Abstract
This thesis investigates piezoelectric materials for their applications as energy harvesting materials in water environments. Through a combination of modelling, material fabrication and characterisation, and demonstration testing, this thesis comprehensively examines how the properties of piezoelectric materials influence their capabilities in energy harvesting in water flow for self-powered systems. These insights guides the development of a novel high-performance, lead-free piezoelectric material: porous Ba0.85Ca0.15Zr0.1Ti0.9O3 (BCZT).Through a literature review, it is highlighted that the performance of water flow piezoelectric harvester is dominantly limited by the energy density of the piezoelectric materials, which has shown slow progress since the year 2000, as indicated by the piezoelectric energy harvesting figure-of-merit (FoM33). To better understand the roles of piezoelectric material properties in energy harvesting performance, an analytical energy flow model is developed. This model establishes a direct connection between material’s FoM33 to the practical power output of the harvester. In addition, it provides a clear target for optimizing piezoelectric materials for energy harvesting applications, primarily emphasizing the need for a high piezoelectric coefficient (d33) and low permittivity (ε33).

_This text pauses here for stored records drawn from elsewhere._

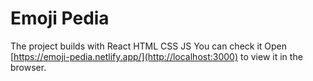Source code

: # Emoji Pedia
The project builds with React HTML CSS JS
You can check it 
Open [https://emoji-pedia.netlify.app/](http://localhost:3000) to view it in the browser.
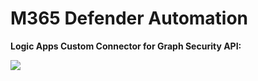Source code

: # M365 Defender Automation

**Logic Apps Custom Connector for Graph Security API:**

<a href="https://portal.azure.com/#create/Microsoft.Template/uri/https%3A%2F%2Fraw.githubusercontent.com%2FSebmolendijk%2FGraphM365DConnector%2Fmain%2Ftemplate%2Fdeploy.json" target="_blank">
    <img src="https://aka.ms/deploytoazurebutton"/>
</a>
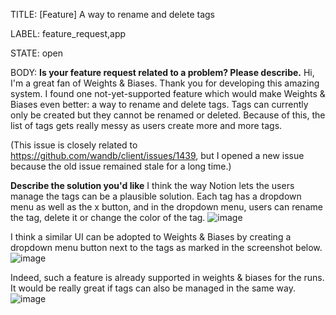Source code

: TITLE:
[Feature] A way to rename and delete tags

LABEL:
feature_request,app

STATE:
open

BODY:
**Is your feature request related to a problem? Please describe.**
Hi, I'm a great fan of Weights & Biases. Thank you for developing this amazing system.
I found one not-yet-supported feature which would make Weights & Biases even better: a way to rename and delete tags.
Tags can currently only be created but they cannot be renamed or deleted. Because of this, the list of tags gets really messy as users create more and more tags.

(This issue is closely related to https://github.com/wandb/client/issues/1439, but I opened a new issue because the old issue remained stale for a long time.)

**Describe the solution you'd like**
I think the way Notion lets the users manage the tags can be a plausible solution.
Each tag has a dropdown menu as well as the x button, and in the dropdown menu, users can rename the tag, delete it or change the color of the tag.
![image](https://user-images.githubusercontent.com/28291528/130362561-f9172bd8-ea6f-40db-98c0-39d675173024.png)

I think a similar UI can be adopted to Weights & Biases by creating a dropdown menu button next to the tags as marked in the screenshot below.
![image](https://user-images.githubusercontent.com/28291528/130362658-ab2804a7-878a-4f0b-bb93-117206b65261.png)

Indeed, such a feature is already supported in weights & biases for the runs. It would be really great if tags can also be managed in the same way.
![image](https://user-images.githubusercontent.com/28291528/130362528-f59e7b03-f141-422e-a022-11917ab76448.png)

For this target, an aligned porous structure is intentionally introduced into BCZT ceramics using a freeze-casting technique. Compared to its dense, pore-free counterpart, porous BCZT exhibits notable advantages, including a higher piezoelectric coefficient (d33), lower permittivity (ε33), lower Young’s modulus (Y), and lower bulk density (ρ). Remarkably, the enhancement of d_33 caused by the aligned porous structure - contrasting the typical d33 reduction with introducing porosity - is for the first time reported. This enhancement leads to breakthroughs in the piezoelectric voltage constant (g33), piezoelectric energy harvesting figure-of-merit (FoM33) and electromechanical coupling coefficient (k33^2). A combination of experiments and finite element simulation reveals two mechanisms underlying the abnormal d33 enhancement. First, the porous structure increases the oxidation degree of BCZT during sintering, reducing oxygen vacancy concentration and improving ferroelectric domain mobility, thereby enhancing the material’s polarisation. Second, the aligned porous structure induces an inhomogeneous dipole arrangement, generating an internal bias electric field which is in the same direction of the material’s polarization, further enhancing the polarisation.

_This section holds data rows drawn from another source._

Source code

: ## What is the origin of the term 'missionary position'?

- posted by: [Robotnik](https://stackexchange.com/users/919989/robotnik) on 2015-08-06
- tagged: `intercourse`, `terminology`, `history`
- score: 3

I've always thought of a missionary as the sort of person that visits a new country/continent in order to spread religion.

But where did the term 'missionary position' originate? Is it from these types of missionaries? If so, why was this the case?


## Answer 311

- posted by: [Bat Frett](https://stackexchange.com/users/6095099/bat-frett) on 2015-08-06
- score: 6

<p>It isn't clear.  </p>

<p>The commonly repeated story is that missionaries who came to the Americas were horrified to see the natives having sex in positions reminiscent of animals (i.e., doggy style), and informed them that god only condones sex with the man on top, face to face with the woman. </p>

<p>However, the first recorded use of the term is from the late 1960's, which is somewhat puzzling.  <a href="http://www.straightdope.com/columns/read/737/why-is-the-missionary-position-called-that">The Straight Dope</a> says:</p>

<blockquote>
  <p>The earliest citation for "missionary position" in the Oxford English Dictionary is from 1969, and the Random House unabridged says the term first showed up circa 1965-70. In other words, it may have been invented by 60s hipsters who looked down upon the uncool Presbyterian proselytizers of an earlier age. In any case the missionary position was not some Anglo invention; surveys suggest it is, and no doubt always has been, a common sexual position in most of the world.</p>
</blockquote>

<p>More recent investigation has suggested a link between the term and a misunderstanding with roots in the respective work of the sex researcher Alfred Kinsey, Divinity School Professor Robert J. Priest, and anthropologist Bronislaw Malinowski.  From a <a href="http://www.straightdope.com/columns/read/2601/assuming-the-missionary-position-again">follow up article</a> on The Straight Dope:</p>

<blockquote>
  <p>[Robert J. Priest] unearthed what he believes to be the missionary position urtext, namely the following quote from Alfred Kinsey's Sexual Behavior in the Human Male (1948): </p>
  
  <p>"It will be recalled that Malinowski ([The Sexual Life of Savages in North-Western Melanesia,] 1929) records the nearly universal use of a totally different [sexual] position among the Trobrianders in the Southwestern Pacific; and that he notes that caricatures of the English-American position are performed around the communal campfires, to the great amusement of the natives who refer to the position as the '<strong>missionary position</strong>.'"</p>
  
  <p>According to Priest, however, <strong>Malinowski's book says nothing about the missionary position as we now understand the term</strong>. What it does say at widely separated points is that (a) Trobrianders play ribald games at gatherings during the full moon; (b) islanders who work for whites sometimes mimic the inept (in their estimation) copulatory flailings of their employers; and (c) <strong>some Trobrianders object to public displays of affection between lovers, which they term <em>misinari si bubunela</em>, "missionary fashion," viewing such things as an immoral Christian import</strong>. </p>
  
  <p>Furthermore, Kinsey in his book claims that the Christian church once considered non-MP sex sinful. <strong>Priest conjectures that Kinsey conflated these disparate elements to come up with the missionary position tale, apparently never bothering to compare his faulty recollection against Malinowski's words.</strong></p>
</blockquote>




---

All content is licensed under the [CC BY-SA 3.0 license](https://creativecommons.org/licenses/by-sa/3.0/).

In water flow energy harvesting applications, a 50 vol% porous BCZT is tested and exhibits significantly improved energy harvesting performance. Compared to a harvester based on dense BCZT, the porous BCZT harvester achieved a 3.5-times increase in open-circuit voltage. During a capacitor charging test, the porous BCZT harvester also exhibited a 2.3-times increase in the saturated charging voltage (Vcharge) and a 5.1-fold increase in the charging power compared to the dense BCZT harvester. This benefit was attributed to the higher piezoelectric voltage coefficient (g33) and piezoelectric harvesting figure-of-merit (FoM33) of the porous BCZT, enabling a direct current (DC) power supply for devices requiring voltage input below 2.1 V, providing a novel strategy to overcome the limited performance of water flow piezoelectric harvesters in turbulent, low-velocity flow conditions.

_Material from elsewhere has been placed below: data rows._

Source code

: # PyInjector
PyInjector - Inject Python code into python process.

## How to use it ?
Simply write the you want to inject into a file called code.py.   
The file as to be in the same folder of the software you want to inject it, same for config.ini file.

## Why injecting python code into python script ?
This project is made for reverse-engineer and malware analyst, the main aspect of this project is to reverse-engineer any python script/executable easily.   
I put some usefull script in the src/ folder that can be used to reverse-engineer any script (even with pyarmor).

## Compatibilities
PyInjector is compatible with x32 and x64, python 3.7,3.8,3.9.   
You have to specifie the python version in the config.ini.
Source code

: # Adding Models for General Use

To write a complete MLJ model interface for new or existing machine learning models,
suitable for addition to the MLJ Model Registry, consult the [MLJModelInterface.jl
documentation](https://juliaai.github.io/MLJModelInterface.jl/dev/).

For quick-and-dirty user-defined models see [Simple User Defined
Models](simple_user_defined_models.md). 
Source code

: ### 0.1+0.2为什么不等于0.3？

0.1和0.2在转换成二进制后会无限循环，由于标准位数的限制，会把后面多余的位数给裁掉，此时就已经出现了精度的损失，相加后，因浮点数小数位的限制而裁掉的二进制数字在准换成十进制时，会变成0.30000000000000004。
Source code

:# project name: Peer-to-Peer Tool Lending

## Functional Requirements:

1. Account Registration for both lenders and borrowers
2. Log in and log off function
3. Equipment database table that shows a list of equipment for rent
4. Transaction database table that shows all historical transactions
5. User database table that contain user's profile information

The primary contributions of this thesis include the insight of piezoelectric material properties in their transducer performance, primarily in energy harvesting, which promotes the development of porous BCZT ceramics as a high-performance lead-free piezoelectric material for water flow energy harvesting and acoustic propulsion systems. Novel enhancement mechanisms of porous BCZT are identified and linked to porous structure to material properties. Moreover, the advantage of porous BCZT in water flow energy harvesters is practically demonstrated. Future work is expected to further exploit the d33 enhancement mechanisms, design novel porous structure for breakthroughs in material properties, and broaden the application fields of porous piezoelectric ceramics in transducer applications.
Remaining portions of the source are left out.